[Collected data]
--

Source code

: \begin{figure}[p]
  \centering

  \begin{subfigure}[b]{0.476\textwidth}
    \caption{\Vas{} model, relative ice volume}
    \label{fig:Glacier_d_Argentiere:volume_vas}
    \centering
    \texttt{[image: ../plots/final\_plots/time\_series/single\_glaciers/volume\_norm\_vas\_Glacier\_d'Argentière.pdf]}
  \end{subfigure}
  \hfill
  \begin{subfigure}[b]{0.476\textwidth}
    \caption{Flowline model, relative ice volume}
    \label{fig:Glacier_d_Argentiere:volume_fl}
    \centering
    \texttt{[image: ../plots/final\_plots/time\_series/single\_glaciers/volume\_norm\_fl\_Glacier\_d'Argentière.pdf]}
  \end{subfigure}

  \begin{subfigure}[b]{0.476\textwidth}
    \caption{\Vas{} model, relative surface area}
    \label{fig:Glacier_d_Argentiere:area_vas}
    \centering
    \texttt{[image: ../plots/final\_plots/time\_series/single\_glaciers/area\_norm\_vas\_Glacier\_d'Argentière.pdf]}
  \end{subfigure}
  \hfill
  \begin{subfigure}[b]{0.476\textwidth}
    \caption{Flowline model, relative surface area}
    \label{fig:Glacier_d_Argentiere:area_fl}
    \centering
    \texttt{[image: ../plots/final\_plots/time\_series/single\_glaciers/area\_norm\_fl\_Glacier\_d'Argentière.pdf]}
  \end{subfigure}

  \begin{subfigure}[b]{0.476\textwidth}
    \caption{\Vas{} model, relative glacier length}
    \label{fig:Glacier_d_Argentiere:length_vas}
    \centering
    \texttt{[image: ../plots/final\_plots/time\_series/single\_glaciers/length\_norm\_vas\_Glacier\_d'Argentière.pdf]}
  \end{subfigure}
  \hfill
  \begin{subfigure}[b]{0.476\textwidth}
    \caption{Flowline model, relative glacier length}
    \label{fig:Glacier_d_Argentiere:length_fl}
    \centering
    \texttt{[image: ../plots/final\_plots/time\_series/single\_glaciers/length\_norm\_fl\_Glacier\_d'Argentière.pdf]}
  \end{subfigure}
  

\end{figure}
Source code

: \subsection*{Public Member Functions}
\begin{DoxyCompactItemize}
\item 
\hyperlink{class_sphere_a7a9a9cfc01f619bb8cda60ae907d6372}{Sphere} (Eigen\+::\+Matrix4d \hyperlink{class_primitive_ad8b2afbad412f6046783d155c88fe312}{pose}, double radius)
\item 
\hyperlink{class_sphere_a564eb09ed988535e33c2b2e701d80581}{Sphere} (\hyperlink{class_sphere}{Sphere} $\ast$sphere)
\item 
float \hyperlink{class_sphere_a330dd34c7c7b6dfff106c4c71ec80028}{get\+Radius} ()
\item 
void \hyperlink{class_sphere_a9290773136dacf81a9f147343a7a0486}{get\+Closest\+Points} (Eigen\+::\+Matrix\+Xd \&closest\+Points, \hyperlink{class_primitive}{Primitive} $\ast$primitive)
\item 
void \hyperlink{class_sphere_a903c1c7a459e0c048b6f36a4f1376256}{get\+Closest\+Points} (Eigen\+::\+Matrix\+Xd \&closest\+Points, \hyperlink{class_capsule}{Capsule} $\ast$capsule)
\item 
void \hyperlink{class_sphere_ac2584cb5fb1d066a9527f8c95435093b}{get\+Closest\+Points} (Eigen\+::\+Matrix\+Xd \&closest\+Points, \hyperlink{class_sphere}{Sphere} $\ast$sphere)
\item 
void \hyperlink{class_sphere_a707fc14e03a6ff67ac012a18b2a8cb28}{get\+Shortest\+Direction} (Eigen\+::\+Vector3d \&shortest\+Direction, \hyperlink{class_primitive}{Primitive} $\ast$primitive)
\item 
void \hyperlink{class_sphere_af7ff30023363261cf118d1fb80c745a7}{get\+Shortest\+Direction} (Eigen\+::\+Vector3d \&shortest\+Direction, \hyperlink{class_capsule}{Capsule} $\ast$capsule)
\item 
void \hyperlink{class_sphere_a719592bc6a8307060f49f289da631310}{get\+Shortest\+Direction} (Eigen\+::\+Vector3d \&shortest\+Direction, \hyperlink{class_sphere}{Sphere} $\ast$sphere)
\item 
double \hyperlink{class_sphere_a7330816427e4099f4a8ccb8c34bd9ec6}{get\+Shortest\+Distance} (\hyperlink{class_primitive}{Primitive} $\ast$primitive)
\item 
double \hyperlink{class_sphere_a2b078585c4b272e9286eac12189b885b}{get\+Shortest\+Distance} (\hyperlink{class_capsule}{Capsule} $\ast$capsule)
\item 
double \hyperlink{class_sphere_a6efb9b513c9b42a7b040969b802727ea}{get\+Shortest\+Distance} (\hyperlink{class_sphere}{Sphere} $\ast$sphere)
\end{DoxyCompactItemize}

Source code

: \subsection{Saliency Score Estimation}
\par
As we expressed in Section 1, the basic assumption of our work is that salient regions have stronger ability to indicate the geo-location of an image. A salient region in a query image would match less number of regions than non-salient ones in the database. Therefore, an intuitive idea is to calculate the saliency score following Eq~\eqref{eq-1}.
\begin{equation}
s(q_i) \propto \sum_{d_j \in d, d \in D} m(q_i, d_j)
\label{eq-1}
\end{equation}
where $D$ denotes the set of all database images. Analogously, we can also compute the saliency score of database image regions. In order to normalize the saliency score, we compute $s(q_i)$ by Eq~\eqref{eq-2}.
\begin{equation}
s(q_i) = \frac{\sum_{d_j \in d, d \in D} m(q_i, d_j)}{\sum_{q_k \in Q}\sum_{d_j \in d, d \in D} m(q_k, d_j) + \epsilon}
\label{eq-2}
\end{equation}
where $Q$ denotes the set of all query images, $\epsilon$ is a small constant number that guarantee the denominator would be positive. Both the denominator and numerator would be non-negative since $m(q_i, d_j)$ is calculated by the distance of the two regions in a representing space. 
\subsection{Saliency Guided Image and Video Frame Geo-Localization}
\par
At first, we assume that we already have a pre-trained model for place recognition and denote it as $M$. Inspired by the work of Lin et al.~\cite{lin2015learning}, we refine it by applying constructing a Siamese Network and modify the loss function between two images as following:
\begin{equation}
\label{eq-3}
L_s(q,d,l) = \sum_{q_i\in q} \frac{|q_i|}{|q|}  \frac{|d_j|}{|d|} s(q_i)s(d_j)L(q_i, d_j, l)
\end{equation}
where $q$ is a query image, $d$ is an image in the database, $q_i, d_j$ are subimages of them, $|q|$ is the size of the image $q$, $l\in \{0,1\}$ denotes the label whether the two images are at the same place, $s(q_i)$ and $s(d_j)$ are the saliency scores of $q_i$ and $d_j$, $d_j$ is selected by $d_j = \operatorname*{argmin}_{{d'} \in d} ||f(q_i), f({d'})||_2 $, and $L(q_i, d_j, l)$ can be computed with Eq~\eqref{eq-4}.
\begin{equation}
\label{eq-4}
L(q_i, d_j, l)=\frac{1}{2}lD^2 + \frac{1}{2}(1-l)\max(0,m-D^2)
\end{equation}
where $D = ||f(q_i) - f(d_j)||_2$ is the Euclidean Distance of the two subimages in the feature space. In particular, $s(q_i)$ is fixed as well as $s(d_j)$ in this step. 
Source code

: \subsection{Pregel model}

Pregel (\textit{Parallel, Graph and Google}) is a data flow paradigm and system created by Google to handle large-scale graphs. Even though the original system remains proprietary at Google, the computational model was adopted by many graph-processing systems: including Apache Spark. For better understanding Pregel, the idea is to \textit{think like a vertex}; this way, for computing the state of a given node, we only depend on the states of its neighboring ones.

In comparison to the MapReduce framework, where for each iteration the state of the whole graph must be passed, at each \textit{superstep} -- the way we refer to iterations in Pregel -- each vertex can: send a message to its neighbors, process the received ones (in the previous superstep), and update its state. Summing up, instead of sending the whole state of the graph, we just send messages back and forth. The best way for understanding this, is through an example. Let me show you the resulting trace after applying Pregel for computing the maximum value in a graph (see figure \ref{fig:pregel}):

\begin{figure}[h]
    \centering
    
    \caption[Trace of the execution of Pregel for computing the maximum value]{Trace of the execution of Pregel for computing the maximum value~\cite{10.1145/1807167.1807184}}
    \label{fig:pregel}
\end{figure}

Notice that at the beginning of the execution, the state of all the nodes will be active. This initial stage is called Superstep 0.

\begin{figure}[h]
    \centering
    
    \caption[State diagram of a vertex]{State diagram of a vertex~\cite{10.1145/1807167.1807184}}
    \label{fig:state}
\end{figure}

--

Looking at the entries above, determine how many lines contain the word "closest" and state only that number.

3